#### Extracted material
┏━━

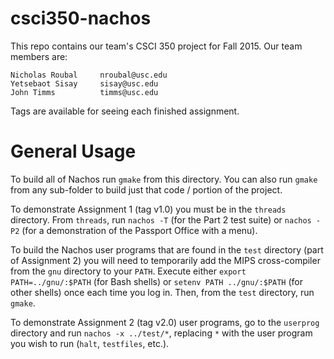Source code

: # csci350-nachos

This repo contains our team's CSCI 350 project for Fall 2015. Our team members are:

    Nicholas Roubal     nroubal@usc.edu
    Yetsebaot Sisay     sisay@usc.edu
    John Timms          timms@usc.edu

Tags are available for seeing each finished assignment.

# General Usage

To build all of Nachos run `gmake` from this directory. You can also run `gmake` from any sub-folder to build just that code / portion of the project.

To demonstrate Assignment 1 (tag v1.0) you must be in the `threads` directory. From `threads`, run `nachos -T` (for the Part 2 test suite) or `nachos -P2` (for a demonstration of the Passport Office with a menu).

To build the Nachos user programs that are found in the `test` directory (part of Assignment 2) you will need to temporarily add the MIPS cross-compiler from the `gnu` directory to your `PATH`. Execute either `export PATH=../gnu/:$PATH` (for Bash shells) or `setenv PATH ../gnu/:$PATH` (for other shells) once each time you log in. Then, from the `test` directory, run `gmake`.

To demonstrate Assignment 2 (tag v2.0) user programs, go to the `userprog` directory and run `nachos -x ../test/*`, replacing `*` with the user program you wish to run (`halt`, `testfiles`, etc.).
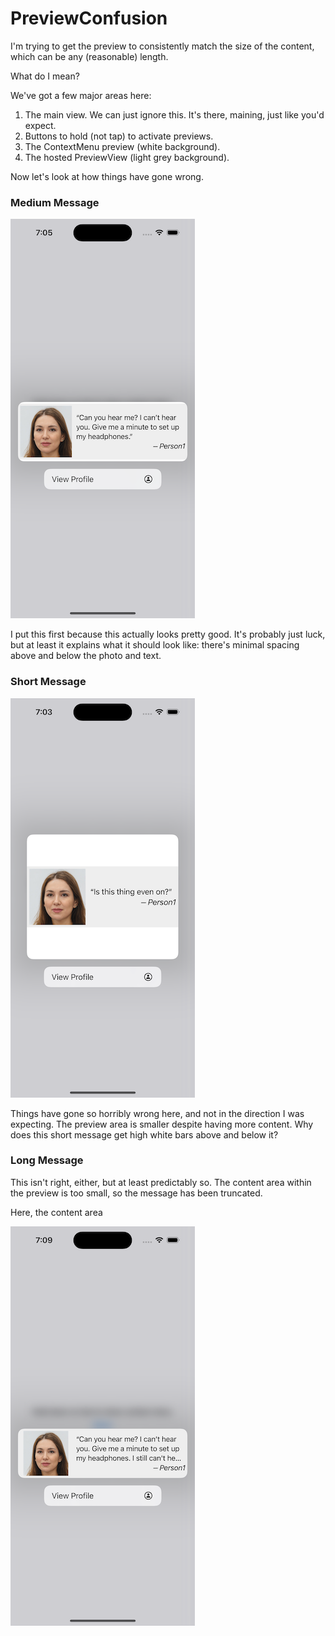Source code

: # PreviewConfusion

I'm trying to get the preview to consistently match the size of the content, which can be any (reasonable) length.

What do I mean?

We've got a few major areas here:

1. The main view. We can just ignore this. It's there, maining, just like you'd expect.
2. Buttons to hold (not tap) to activate previews.
3. The ContextMenu preview (white background).
4. The hosted PreviewView (light grey background).

Now let's look at how things have gone wrong.

### Medium Message

![medium_message](./assets/medium_message.png)

I put this first because this actually looks pretty good. It's probably just luck, but at least it explains what it should look like: there's minimal spacing above and below the photo and text.

### Short Message

![short_message](./assets/short_message.png)

Things have gone so horribly wrong here, and not in the direction I was expecting. The preview area is smaller despite having more content. Why does this short message get high white bars above and below it?

### Long Message

This isn't right, either, but at least predictably so. The content area within the preview is too small, so the message has been truncated.

Here, the content area 

![long_message](./assets/long_message.png)
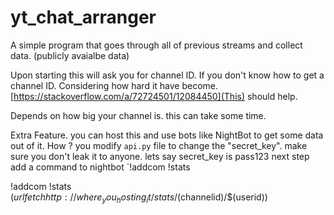 # yt_chat_arranger
A simple program that goes through all of previous streams and collect data. (publicly avaialbe data)

Upon starting this will ask you for channel ID. 
If you don't know how to get a channel ID. Considering how hard it have become. [https://stackoverflow.com/a/72724501/12084450](This) should help.

Depends on how big your channel is. this can take some time. 

Extra Feature. 
you can host this and use bots like NightBot to get some data out of it. 
How ? 
you modify `api.py` file to change the "secret_key". make sure you don't leak it to anyone.
lets say secret_key is pass123
next step add a command to nightbot
`!addcom !stats 

!addcom !stats $(urlfetch http://{where_you_hosting_it}/stats/$(channelid)/$(userid))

┗━━

#### Exercise details
Above are the records; repeat their lines from the first through the line containing "To demonstrate Assignment 1", and leave out each picture.

#### Exercise answer
Source code

: # csci350-nachos

This repo contains our team's CSCI 350 project for Fall 2015. Our team members are:

    Nicholas Roubal     nroubal@usc.edu
    Yetsebaot Sisay     sisay@usc.edu
    John Timms          timms@usc.edu

Tags are available for seeing each finished assignment.

# General Usage

To build all of Nachos run `gmake` from this directory. You can also run `gmake` from any sub-folder to build just that code / portion of the project.

To demonstrate Assignment 1 (tag v1.0) you must be in the `threads` directory. From `threads`, run `nachos -T` (for the Part 2 test suite) or `nachos -P2` (for a demonstration of the Passport Office with a menu).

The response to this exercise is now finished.